Работа на природе и в мастерских была основным делом и воспитанников, и воспитателей. Они не просто показывали детям, как нужно трудиться, а трудились вместе с ними, вместе обедали, вместе жили — в одном деревянном доме по 15 мальчиков на одного воспитателя, они назывались «семьей». «Нужно только дружно работать и подавать питомцам личный пример в этой суровой жизни, нужно идти впереди их», — считал Герд.

В перерывах между работой у детей проходили занятия. С безграмотными занимались воспитатели — преподавали основы арифметики, грамоту и Закон Божий. С грамотными занимался сам Герд — кроме прочего, преподавал любимую биологию, рисунок и черчение для работы за станками. В расписании также были подвижные игры, обязательно совместные. Всё это помогало сплотить «маленьких дикарей».

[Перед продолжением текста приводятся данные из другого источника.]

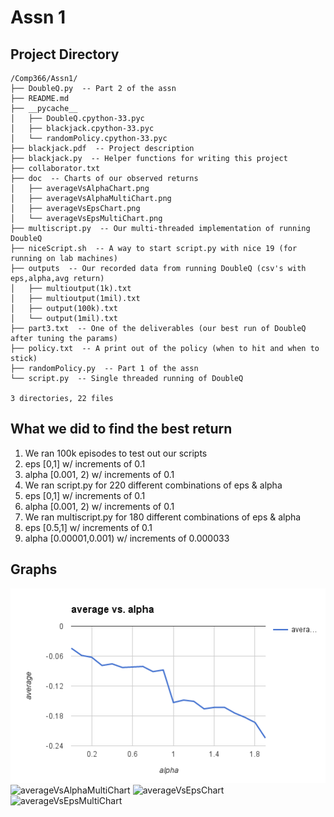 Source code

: # Assn 1

## Project Directory
```
/Comp366/Assn1/
├── DoubleQ.py  -- Part 2 of the assn
├── README.md
├── __pycache__
│   ├── DoubleQ.cpython-33.pyc
│   ├── blackjack.cpython-33.pyc
│   └── randomPolicy.cpython-33.pyc
├── blackjack.pdf  -- Project description
├── blackjack.py  -- Helper functions for writing this project
├── collaborator.txt
├── doc  -- Charts of our observed returns
│   ├── averageVsAlphaChart.png
│   ├── averageVsAlphaMultiChart.png
│   ├── averageVsEpsChart.png
│   └── averageVsEpsMultiChart.png
├── multiscript.py  -- Our multi-threaded implementation of running DoubleQ
├── niceScript.sh  -- A way to start script.py with nice 19 (for running on lab machines)
├── outputs  -- Our recorded data from running DoubleQ (csv's with eps,alpha,avg return)
│   ├── multioutput(1k).txt
│   ├── multioutput(1mil).txt
│   ├── output(100k).txt
│   └── output(1mil).txt
├── part3.txt  -- One of the deliverables (our best run of DoubleQ after tuning the params)
├── policy.txt  -- A print out of the policy (when to hit and when to stick)
├── randomPolicy.py  -- Part 1 of the assn
└── script.py  -- Single threaded running of DoubleQ

3 directories, 22 files
```

## What we did to find the best return
1. We ran 100k episodes to test out our scripts
  1. eps [0,1] w/ increments of 0.1
  1. alpha [0.001, 2) w/ increments of 0.1
1. We ran script.py for 220 different combinations of eps & alpha
  1. eps [0,1] w/ increments of 0.1
  1. alpha [0.001, 2) w/ increments of 0.1
1. We ran multiscript.py for 180 different combinations of eps & alpha
  1. eps [0.5,1] w/ increments of 0.1
  1. alpha [0.00001,0.001) w/ increments of 0.000033


## Graphs
![averageVsAlphaChart](/Assn1/doc/averageVsAlphaChart.png?raw=true "Alpha")
![averageVsAlphaMultiChart](/Assn1/doc/averageVsAlphaMultiChart?raw=true "Alpha Multi")
![averageVsEpsChart](/Assn1/doc/averageVsEpsChart?raw=true "Eps")
![averageVsEpsMultiChart](/Assn1/doc/averageVsEpsMultiChart?raw=true "Eps Multi")

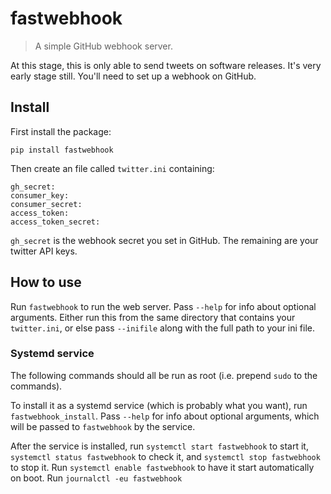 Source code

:# fastwebhook
> A simple GitHub webhook server.


At this stage, this is only able to send tweets on software releases. It's very early stage still. You'll need to set up a webhook on GitHub.

## Install

First install the package:

`pip install fastwebhook`

Then create an file called `twitter.ini` containing:

```
gh_secret: 
consumer_key: 
consumer_secret: 
access_token: 
access_token_secret: 
```

`gh_secret` is the webhook secret you set in GitHub. The remaining are your twitter API keys.

## How to use

Run `fastwebhook` to run the web server. Pass `--help` for info about optional arguments. Either run this from the same directory that contains your `twitter.ini`, or else pass `--inifile` along with the full path to your ini file.

### Systemd service

The following commands should all be run as root (i.e. prepend `sudo` to the commands).

To install it as a systemd service (which is probably what you want), run `fastwebhook_install`. Pass `--help` for info about optional arguments, which will be passed to `fastwebhook` by the service.

After the service is installed, run `systemctl start fastwebhook` to start it, `systemctl status fastwebhook` to check it, and `systemctl stop fastwebhook` to stop it. Run `systemctl enable fastwebhook` to have it start automatically on boot. Run `journalctl -eu fastwebhook`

«Колонисты встают к 6 ч. утра: дети сами убирают за собой постель и около 7 ч. собираются на общую молитву, после молитвы сходятся на завтрак, а с 8 ч. следуют уроки, с 9 ½ до 12 — работа. С 12 до 1 часу — обед, а после обеда — два часа свободного времени. С 3 до 5 ½ — опять работа, с 6–7 ч. — уроки, в 8 ч. вечера ужин, а в 10 ч. дети уже спят. Летом во время сенокоса уроки бывают прекращены».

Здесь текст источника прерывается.